** Stored data follows **

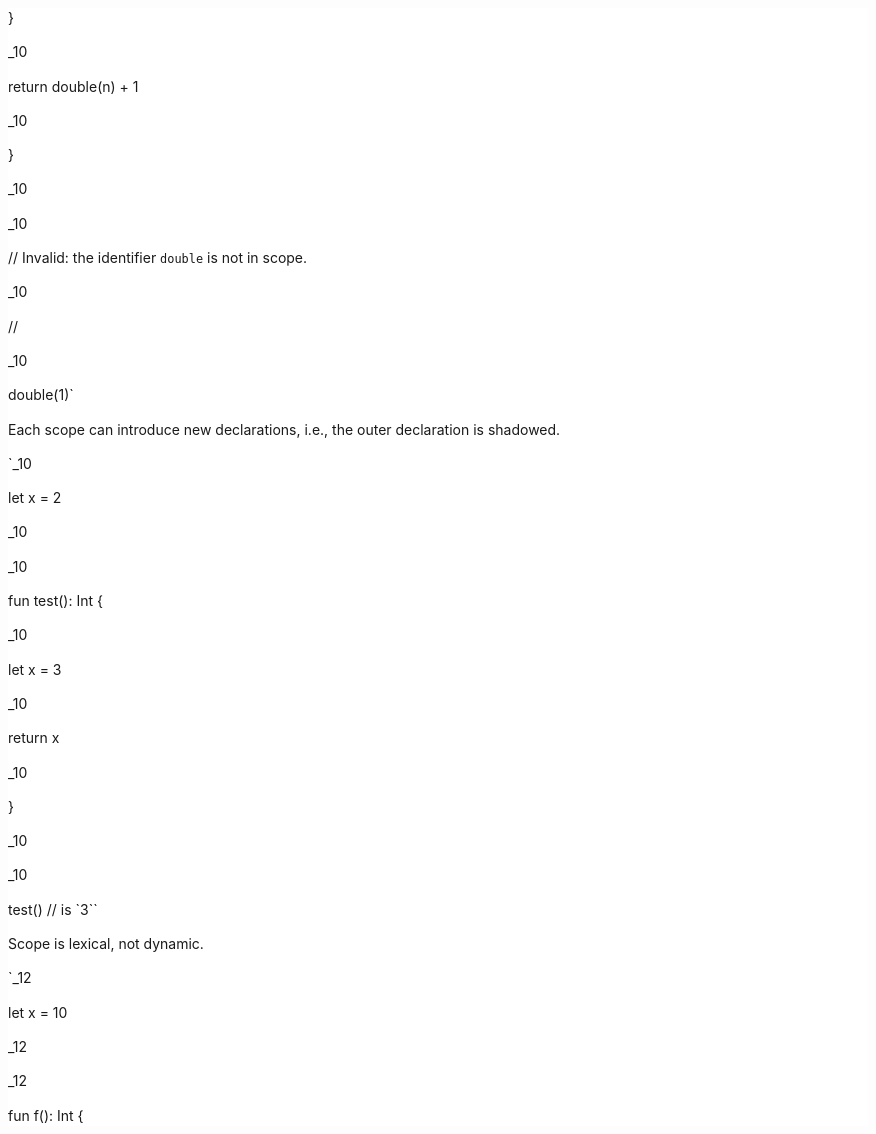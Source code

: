 }

_10

return double(n) + 1

_10

}

_10

_10

// Invalid: the identifier `double` is not in scope.

_10

//

_10

double(1)`

Each scope can introduce new declarations, i.e., the outer declaration is shadowed.

`_10

let x = 2

_10

_10

fun test(): Int {

_10

let x = 3

_10

return x

_10

}

_10

_10

test() // is `3``

Scope is lexical, not dynamic.

`_12

let x = 10

_12

_12

fun f(): Int {

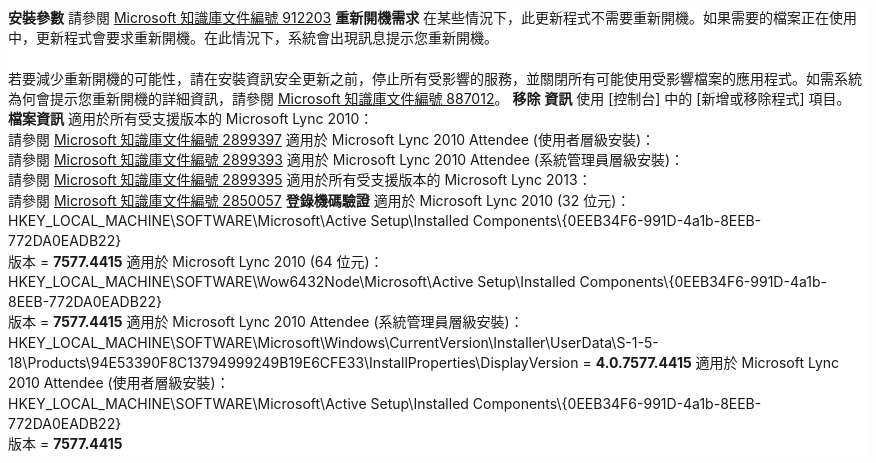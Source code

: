 <td style="border:1px solid black;"><strong>安裝參數</strong></td>
<td style="border:1px solid black;">請參閱 <a href="https://support.microsoft.com/kb/912203">Microsoft 知識庫文件編號 912203</a></td>
</tr>
<tr class="even">
<td style="border:1px solid black;"><strong>重新開機需求</strong></td>
<td style="border:1px solid black;">在某些情況下，此更新程式不需要重新開機。如果需要的檔案正在使用中，更新程式會要求重新開機。在此情況下，系統會出現訊息提示您重新開機。<br />
<br />
若要減少重新開機的可能性，請在安裝資訊安全更新之前，停止所有受影響的服務，並關閉所有可能使用受影響檔案的應用程式。如需系統為何會提示您重新開機的詳細資訊，請參閱 <a href="https://support.microsoft.com/kb/887012">Microsoft 知識庫文件編號 887012</a>。</td>
</tr>
<tr class="odd">
<td style="border:1px solid black;"><strong>移除</strong> <strong>資訊</strong></td>
<td style="border:1px solid black;">使用 [控制台] 中的 [新增或移除程式] 項目。</td>
</tr>
<tr class="even">
<td style="border:1px solid black;"><strong>檔案資訊</strong></td>
<td style="border:1px solid black;">適用於所有受支援版本的 Microsoft Lync 2010：<br />
請參閱 <a href="https://support.microsoft.com/kb/2899397">Microsoft 知識庫文件編號 2899397</a></td>
</tr>
<tr class="odd">
<td style="border:1px solid black;"></td>
<td style="border:1px solid black;">適用於 Microsoft Lync 2010 Attendee (使用者層級安裝)：<br />
請參閱 <a href="https://support.microsoft.com/kb/2899393">Microsoft 知識庫文件編號 2899393</a></td>
</tr>
<tr class="even">
<td style="border:1px solid black;"></td>
<td style="border:1px solid black;">適用於 Microsoft Lync 2010 Attendee (系統管理員層級安裝)：<br />
請參閱 <a href="https://support.microsoft.com/kb/2899395">Microsoft 知識庫文件編號 2899395</a></td>
</tr>
<tr class="odd">
<td style="border:1px solid black;"></td>
<td style="border:1px solid black;">適用於所有受支援版本的 Microsoft Lync 2013：<br />
請參閱 <a href="https://support.microsoft.com/kb/2850057">Microsoft 知識庫文件編號 2850057</a></td>
</tr>
<tr class="even">
<td style="border:1px solid black;"><strong>登錄機碼驗證</strong></td>
<td style="border:1px solid black;">適用於 Microsoft Lync 2010 (32 位元)：<br />
HKEY_LOCAL_MACHINE\SOFTWARE\Microsoft\Active Setup\Installed Components\{0EEB34F6-991D-4a1b-8EEB-772DA0EADB22}<br />
版本 = <strong>7577.4415</strong></td>
</tr>
<tr class="odd">
<td style="border:1px solid black;"></td>
<td style="border:1px solid black;">適用於 Microsoft Lync 2010 (64 位元)：<br />
HKEY_LOCAL_MACHINE\SOFTWARE\Wow6432Node\Microsoft\Active Setup\Installed Components\{0EEB34F6-991D-4a1b-8EEB-772DA0EADB22}<br />
版本 = <strong>7577.4415</strong></td>
</tr>
<tr class="even">
<td style="border:1px solid black;"></td>
<td style="border:1px solid black;">適用於 Microsoft Lync 2010 Attendee (系統管理員層級安裝)：<br />
HKEY_LOCAL_MACHINE\SOFTWARE\Microsoft\Windows\CurrentVersion\Installer\UserData\S-1-5-18\Products\94E53390F8C13794999249B19E6CFE33\InstallProperties\DisplayVersion = <strong>4.0.7577.4415</strong></td>
</tr>
<tr class="odd">
<td style="border:1px solid black;"></td>
<td style="border:1px solid black;">適用於 Microsoft Lync 2010 Attendee (使用者層級安裝)：<br />
HKEY_LOCAL_MACHINE\SOFTWARE\Microsoft\Active Setup\Installed Components\{0EEB34F6-991D-4a1b-8EEB-772DA0EADB22}<br />
版本 = <strong>7577.4415</strong></td>
</tr>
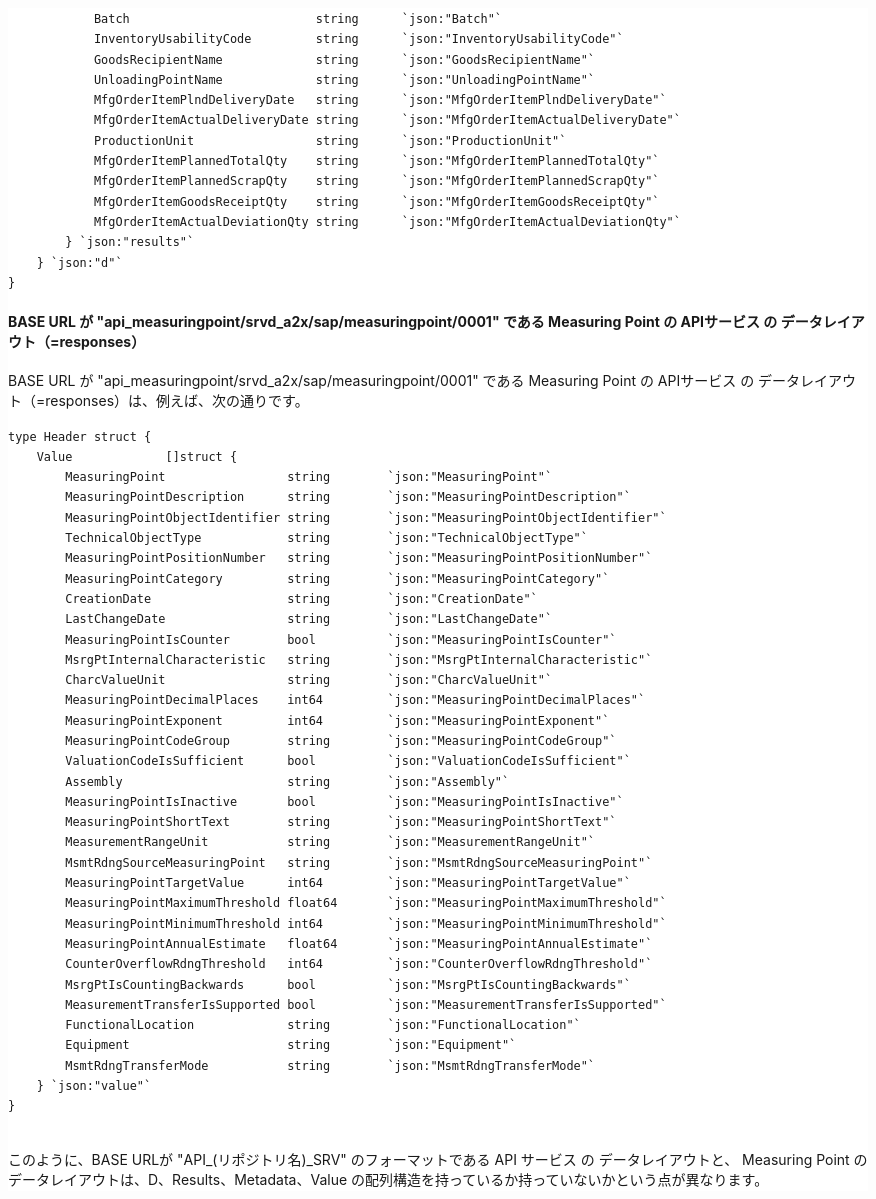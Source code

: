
 ```
			Batch                          string      `json:"Batch"`
			InventoryUsabilityCode         string      `json:"InventoryUsabilityCode"`
			GoodsRecipientName             string      `json:"GoodsRecipientName"`
			UnloadingPointName             string      `json:"UnloadingPointName"`
			MfgOrderItemPlndDeliveryDate   string      `json:"MfgOrderItemPlndDeliveryDate"`
			MfgOrderItemActualDeliveryDate string      `json:"MfgOrderItemActualDeliveryDate"`
			ProductionUnit                 string      `json:"ProductionUnit"`
			MfgOrderItemPlannedTotalQty    string      `json:"MfgOrderItemPlannedTotalQty"`
			MfgOrderItemPlannedScrapQty    string      `json:"MfgOrderItemPlannedScrapQty"`
			MfgOrderItemGoodsReceiptQty    string      `json:"MfgOrderItemGoodsReceiptQty"`
			MfgOrderItemActualDeviationQty string      `json:"MfgOrderItemActualDeviationQty"`
		} `json:"results"`
	} `json:"d"`
}

```

#### BASE URL が "api_measuringpoint/srvd_a2x/sap/measuringpoint/0001" である Measuring Point の APIサービス の データレイアウト（=responses）  
BASE URL が "api_measuringpoint/srvd_a2x/sap/measuringpoint/0001" である Measuring Point の APIサービス の データレイアウト（=responses）は、例えば、次の通りです。  

```
type Header struct {
	Value             []struct {
		MeasuringPoint                 string        `json:"MeasuringPoint"`
		MeasuringPointDescription      string        `json:"MeasuringPointDescription"`
		MeasuringPointObjectIdentifier string        `json:"MeasuringPointObjectIdentifier"`
		TechnicalObjectType            string        `json:"TechnicalObjectType"`
		MeasuringPointPositionNumber   string        `json:"MeasuringPointPositionNumber"`
		MeasuringPointCategory         string        `json:"MeasuringPointCategory"`
		CreationDate                   string        `json:"CreationDate"`
		LastChangeDate                 string        `json:"LastChangeDate"`
		MeasuringPointIsCounter        bool          `json:"MeasuringPointIsCounter"`
		MsrgPtInternalCharacteristic   string        `json:"MsrgPtInternalCharacteristic"`
		CharcValueUnit                 string        `json:"CharcValueUnit"`
		MeasuringPointDecimalPlaces    int64         `json:"MeasuringPointDecimalPlaces"`
		MeasuringPointExponent         int64         `json:"MeasuringPointExponent"`
		MeasuringPointCodeGroup        string        `json:"MeasuringPointCodeGroup"`
		ValuationCodeIsSufficient      bool          `json:"ValuationCodeIsSufficient"`
		Assembly                       string        `json:"Assembly"`
		MeasuringPointIsInactive       bool          `json:"MeasuringPointIsInactive"`
		MeasuringPointShortText        string        `json:"MeasuringPointShortText"`
		MeasurementRangeUnit           string        `json:"MeasurementRangeUnit"`
		MsmtRdngSourceMeasuringPoint   string        `json:"MsmtRdngSourceMeasuringPoint"`
		MeasuringPointTargetValue      int64         `json:"MeasuringPointTargetValue"`
		MeasuringPointMaximumThreshold float64       `json:"MeasuringPointMaximumThreshold"`
		MeasuringPointMinimumThreshold int64         `json:"MeasuringPointMinimumThreshold"`
		MeasuringPointAnnualEstimate   float64       `json:"MeasuringPointAnnualEstimate"`
		CounterOverflowRdngThreshold   int64         `json:"CounterOverflowRdngThreshold"`
		MsrgPtIsCountingBackwards      bool          `json:"MsrgPtIsCountingBackwards"`
		MeasurementTransferIsSupported bool          `json:"MeasurementTransferIsSupported"`
		FunctionalLocation             string        `json:"FunctionalLocation"`
		Equipment                      string        `json:"Equipment"`
		MsmtRdngTransferMode           string        `json:"MsmtRdngTransferMode"`
	} `json:"value"`
}


```
このように、BASE URLが "API_(リポジトリ名)_SRV" のフォーマットである API サービス の データレイアウトと、 Measuring Point の データレイアウトは、D、Results、Metadata、Value の配列構造を持っているか持っていないかという点が異なります。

** End of Stored data **

_Exercise brief_: All lines above that include the word "https" should be located and copied.

_Response below_:
<td style="border:1px solid black;">請參閱 <a href="https://support.microsoft.com/kb/912203">Microsoft 知識庫文件編號 912203</a></td>
若要減少重新開機的可能性，請在安裝資訊安全更新之前，停止所有受影響的服務，並關閉所有可能使用受影響檔案的應用程式。如需系統為何會提示您重新開機的詳細資訊，請參閱 <a href="https://support.microsoft.com/kb/887012">Microsoft 知識庫文件編號 887012</a>。</td>
請參閱 <a href="https://support.microsoft.com/kb/2899397">Microsoft 知識庫文件編號 2899397</a></td>
請參閱 <a href="https://support.microsoft.com/kb/2899393">Microsoft 知識庫文件編號 2899393</a></td>
請參閱 <a href="https://support.microsoft.com/kb/2899395">Microsoft 知識庫文件編號 2899395</a></td>
請參閱 <a href="https://support.microsoft.com/kb/2850057">Microsoft 知識庫文件編號 2850057</a></td>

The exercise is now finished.